Le présent alarmant du roman

Depuis Schelling et la réalité finie (1966) et Les métaphores de l’organisme (1971), Judith Schlanger a publié plus d’une vingtaine d’ouvrages qu’il serait impossible de ranger dans un domaine circonscrit – entre philosophie, histoire des sciences ou des « idées », analyse des « œuvres », voire autobiographie. C’est à tout le moins une « lectrice » extraordinaire (ce mot figure dans le titre d’un de ses livres, La lectrice est mortelle). Ses plus récents essais, brefs, allient à la densité et à la précision de la pensée une inspirante liberté. C’est le cas d’Une histoire de l’intense.


Judith Schlanger, Une histoire de l’intense. Hermann, coll. « Savoirs Lettres », 100 p., 22 €


La plus vive, la plus claire (en même temps qu’énigmatique) détermination, c’est ce qu’on sentira d’emblée dans cet ouvrage de moins de cent pages. Des gestes de pensée y sont audacieusement décidés, mais de telle manière qu’en même temps ils se livrent à ce qu’ils ne prétendent jamais envelopper ou surmonter :  ils affrontent de l’historiquement débordant qu’il faudra, soudain, obliger à devenir sensible, à s’exposer, fût-ce furtivement… Judith Schlanger ose donc interroger, sans nulle enflure, une double démesure : celle de la guerre entre Russie et France au temps de Napoléon et, lui répondant, s’y confrontant, celle du roman de Tolstoï, La guerre et la paix.

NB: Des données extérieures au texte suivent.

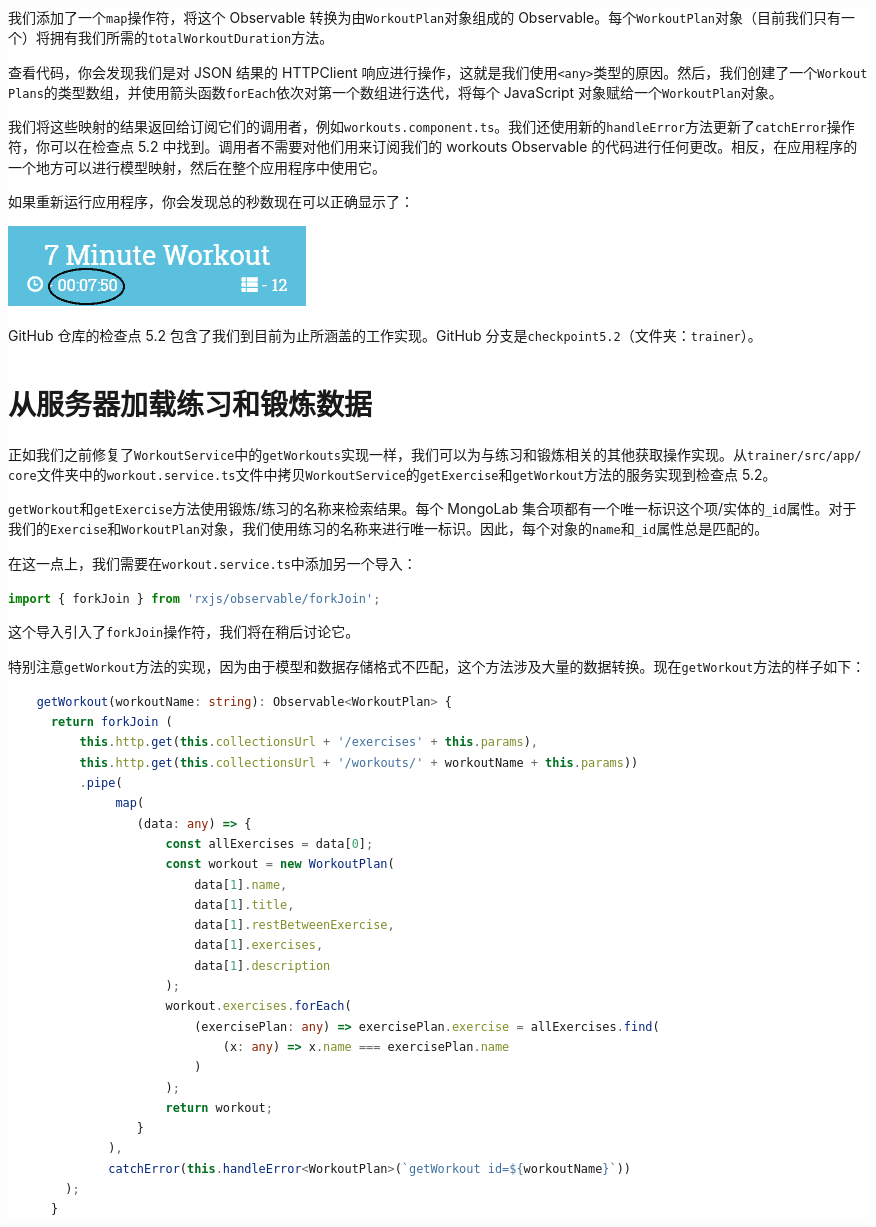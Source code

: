 我们添加了一个`map`操作符，将这个 Observable 转换为由`WorkoutPlan`对象组成的 Observable。每个`WorkoutPlan`对象（目前我们只有一个）将拥有我们所需的`totalWorkoutDuration`方法。

查看代码，你会发现我们是对 JSON 结果的 HTTPClient 响应进行操作，这就是我们使用`<any>`类型的原因。然后，我们创建了一个`WorkoutPlans`的类型数组，并使用箭头函数`forEach`依次对第一个数组进行迭代，将每个 JavaScript 对象赋给一个`WorkoutPlan`对象。

我们将这些映射的结果返回给订阅它们的调用者，例如`workouts.component.ts`。我们还使用新的`handleError`方法更新了`catchError`操作符，你可以在检查点 5.2 中找到。调用者不需要对他们用来订阅我们的 workouts Observable 的代码进行任何更改。相反，在应用程序的一个地方可以进行模型映射，然后在整个应用程序中使用它。

如果重新运行应用程序，你会发现总的秒数现在可以正确显示了：

![](img/93bf867c-e80e-46a1-baa0-d5abedd32142.png)

GitHub 仓库的检查点 5.2 包含了我们到目前为止所涵盖的工作实现。GitHub 分支是`checkpoint5.2`（文件夹：`trainer`）。

# 从服务器加载练习和锻炼数据

正如我们之前修复了`WorkoutService`中的`getWorkouts`实现一样，我们可以为与练习和锻炼相关的其他获取操作实现。从`trainer/src/app/core`文件夹中的`workout.service.ts`文件中拷贝`WorkoutService`的`getExercise`和`getWorkout`方法的服务实现到检查点 5.2。

`getWorkout`和`getExercise`方法使用锻炼/练习的名称来检索结果。每个 MongoLab 集合项都有一个唯一标识这个项/实体的`_id`属性。对于我们的`Exercise`和`WorkoutPlan`对象，我们使用练习的名称来进行唯一标识。因此，每个对象的`name`和`_id`属性总是匹配的。

在这一点上，我们需要在`workout.service.ts`中添加另一个导入：

```ts
import { forkJoin } from 'rxjs/observable/forkJoin';
```

这个导入引入了`forkJoin`操作符，我们将在稍后讨论它。

特别注意`getWorkout`方法的实现，因为由于模型和数据存储格式不匹配，这个方法涉及大量的数据转换。现在`getWorkout`方法的样子如下：

```ts
    getWorkout(workoutName: string): Observable<WorkoutPlan> {
      return forkJoin (
          this.http.get(this.collectionsUrl + '/exercises' + this.params),
          this.http.get(this.collectionsUrl + '/workouts/' + workoutName + this.params))
          .pipe(
               map(
                  (data: any) => {
                      const allExercises = data[0];
                      const workout = new WorkoutPlan(
                          data[1].name,
                          data[1].title,
                          data[1].restBetweenExercise,
                          data[1].exercises,
                          data[1].description
                      );
                      workout.exercises.forEach(
                          (exercisePlan: any) => exercisePlan.exercise = allExercises.find(
                              (x: any) => x.name === exercisePlan.name
                          )
                      );
                      return workout;
                  }
              ),
              catchError(this.handleError<WorkoutPlan>(`getWorkout id=${workoutName}`))
        );
      }
```
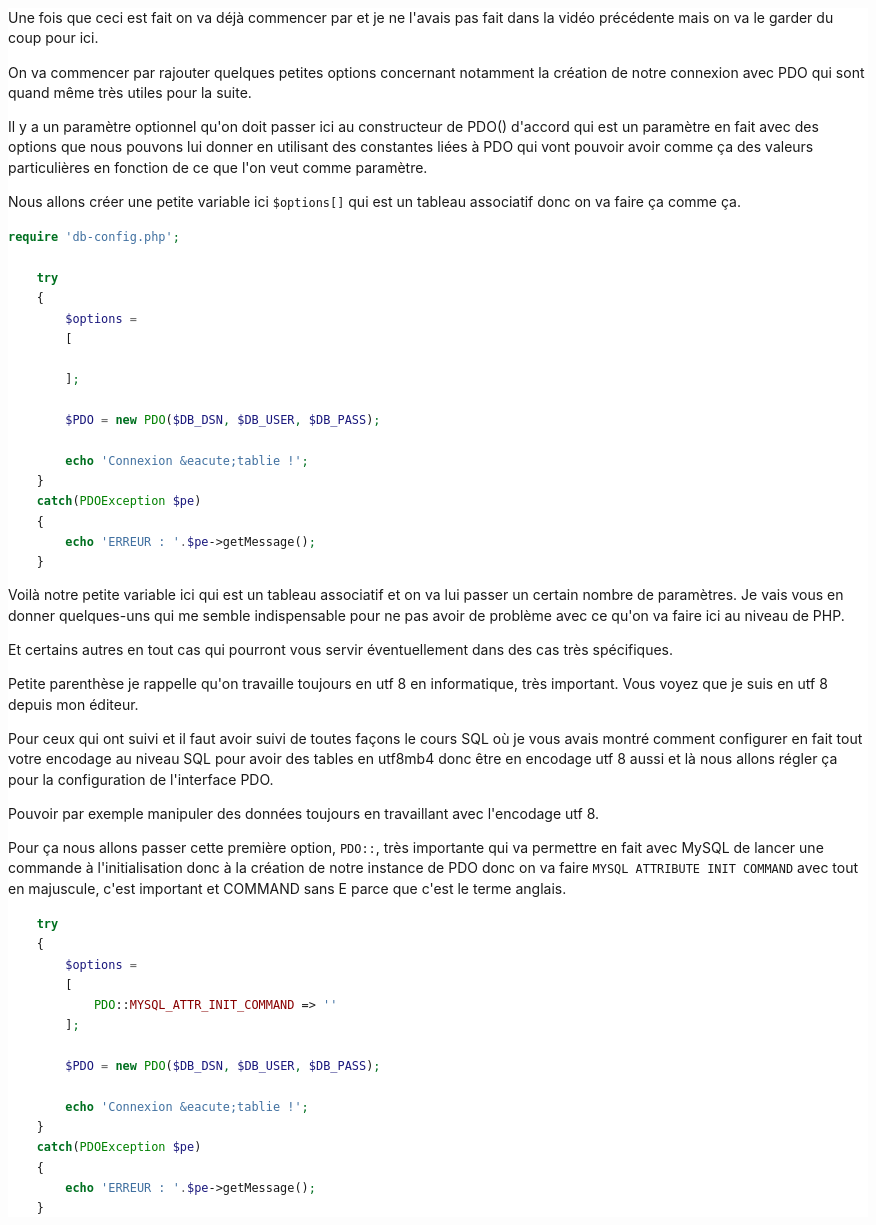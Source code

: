Une fois que ceci est fait on va déjà commencer par et je ne l'avais pas fait dans la vidéo précédente mais on va le garder du coup pour ici. 

On va commencer par rajouter quelques petites options concernant notamment la création de notre connexion avec PDO qui sont quand même très utiles pour la suite. 

Il y a un paramètre optionnel qu'on doit passer ici au constructeur de PDO() d'accord qui est un paramètre en fait avec des options que nous pouvons lui donner en utilisant des constantes liées à PDO qui vont pouvoir avoir comme ça des valeurs particulières en fonction de ce que l'on veut comme paramètre. 

Nous allons créer une petite variable ici `$options[]` qui est un tableau associatif donc on va faire ça comme ça.
```php
require 'db-config.php';

	try
	{
		$options =
		[
		
		];
		
		$PDO = new PDO($DB_DSN, $DB_USER, $DB_PASS);
		
		echo 'Connexion &eacute;tablie !';
	}
	catch(PDOException $pe)
	{
		echo 'ERREUR : '.$pe->getMessage();
	}
```
Voilà notre petite variable ici qui est un tableau associatif et on va lui passer un certain nombre de paramètres. Je vais vous en donner quelques-uns qui me semble indispensable pour ne pas avoir de problème avec ce qu'on va faire ici au niveau de PHP. 

Et certains autres en tout cas qui pourront vous servir éventuellement dans des cas très spécifiques. 

Petite parenthèse je rappelle qu'on travaille toujours en utf 8 en informatique, très important. Vous voyez que je suis en utf 8 depuis mon éditeur.

Pour ceux qui ont suivi et il faut avoir suivi de toutes façons le cours SQL où je vous avais montré comment configurer en fait tout votre encodage au niveau SQL pour avoir des tables en utf8mb4 donc être en encodage utf 8 aussi et là nous allons régler ça pour la configuration de l'interface PDO. 

Pouvoir par exemple manipuler des données toujours en travaillant avec l'encodage utf 8. 

Pour ça nous allons passer cette première option, `PDO::`, très importante qui va permettre en fait avec MySQL de lancer une commande à l'initialisation donc à la création de notre instance de PDO donc on va faire `MYSQL ATTRIBUTE INIT COMMAND` avec tout en majuscule, c'est important et COMMAND sans E parce que c'est le terme anglais.
```php
	try
	{
		$options =
		[
			PDO::MYSQL_ATTR_INIT_COMMAND => ''
		];
		
		$PDO = new PDO($DB_DSN, $DB_USER, $DB_PASS);
		
		echo 'Connexion &eacute;tablie !';
	}
	catch(PDOException $pe)
	{
		echo 'ERREUR : '.$pe->getMessage();
	}
```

Cet essai, oui, c’est, d’emblée, l’audace de la brièveté, c’est l’initiative de l’incisif – pour se confronter aux monstruosités historiques de la guerre de masse en même temps qu’à l’œuvre énorme, au roman si ample et agité de Tolstoï. Combien directes, les formulations de Judith Schlanger ! Elles se décochent ou s’insèrent dans l’immaîtrisable : elles s’y font énigmes et provocations à penser.

Les deux termes qui font le titre – « Histoire de l’intense » – n’entrent-ils pas aussitôt en tension ? Que peut être encore l’intensité d’existences individuelles – brins qui flottent, braises infimes – lorsque des vagues opaques les happent en bouleversant l’espace-temps même ? Comment donc « l’intense », vital mais voué à se consumer en sa propre instantanéité au sein de l’informe, pourrait-il devenir objet d’« histoire » ?

Une histoire de l’intense, le nouveau livre de Judith Schlanger

« La bataille de Smolensk » par Jean-Charles Langlois (1839)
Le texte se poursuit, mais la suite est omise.